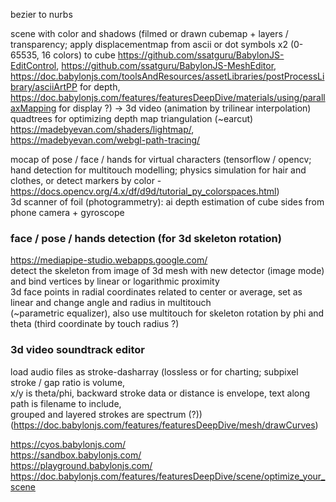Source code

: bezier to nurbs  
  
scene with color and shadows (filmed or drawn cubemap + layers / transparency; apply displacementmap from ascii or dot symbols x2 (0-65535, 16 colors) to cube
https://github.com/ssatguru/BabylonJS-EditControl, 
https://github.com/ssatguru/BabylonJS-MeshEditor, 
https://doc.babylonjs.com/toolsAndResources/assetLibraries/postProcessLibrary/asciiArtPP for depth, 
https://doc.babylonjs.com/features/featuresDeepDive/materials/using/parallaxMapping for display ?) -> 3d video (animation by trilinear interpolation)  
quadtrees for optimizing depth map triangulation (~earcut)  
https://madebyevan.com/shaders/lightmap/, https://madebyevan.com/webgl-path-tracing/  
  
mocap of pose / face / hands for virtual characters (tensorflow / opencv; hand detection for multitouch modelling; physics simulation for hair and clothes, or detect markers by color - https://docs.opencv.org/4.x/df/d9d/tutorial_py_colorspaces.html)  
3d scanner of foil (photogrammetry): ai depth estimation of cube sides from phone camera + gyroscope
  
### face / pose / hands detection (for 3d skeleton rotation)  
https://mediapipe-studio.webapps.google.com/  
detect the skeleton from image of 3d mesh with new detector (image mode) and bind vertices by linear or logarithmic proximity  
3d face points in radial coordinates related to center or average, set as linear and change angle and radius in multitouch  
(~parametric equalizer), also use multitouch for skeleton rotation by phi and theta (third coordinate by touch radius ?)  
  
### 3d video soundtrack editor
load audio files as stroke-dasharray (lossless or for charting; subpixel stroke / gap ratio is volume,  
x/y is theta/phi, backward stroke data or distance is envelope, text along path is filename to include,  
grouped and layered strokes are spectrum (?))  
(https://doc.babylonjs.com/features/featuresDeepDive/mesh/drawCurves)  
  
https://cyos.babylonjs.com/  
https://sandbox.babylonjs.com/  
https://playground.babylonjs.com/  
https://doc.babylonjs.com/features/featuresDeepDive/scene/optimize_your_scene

^^^^

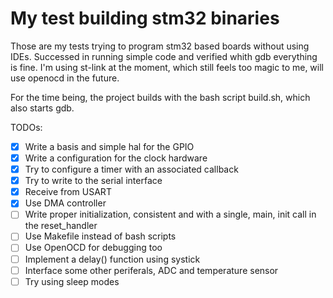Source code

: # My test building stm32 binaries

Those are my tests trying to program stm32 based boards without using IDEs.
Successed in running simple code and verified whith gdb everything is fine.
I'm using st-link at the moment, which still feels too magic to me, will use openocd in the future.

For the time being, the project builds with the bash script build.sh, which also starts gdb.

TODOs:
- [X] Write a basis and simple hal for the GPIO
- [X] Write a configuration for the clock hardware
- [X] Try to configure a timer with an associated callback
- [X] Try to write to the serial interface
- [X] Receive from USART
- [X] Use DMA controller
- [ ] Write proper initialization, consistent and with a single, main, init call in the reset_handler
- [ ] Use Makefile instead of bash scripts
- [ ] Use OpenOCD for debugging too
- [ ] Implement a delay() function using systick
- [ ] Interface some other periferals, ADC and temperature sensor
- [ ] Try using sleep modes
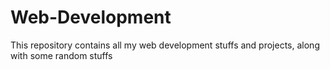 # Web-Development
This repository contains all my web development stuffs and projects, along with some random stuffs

^^^^

- Exercise description: Only a number is expected: the count of lines in the data that contain the word "features".

- Result of the task: 3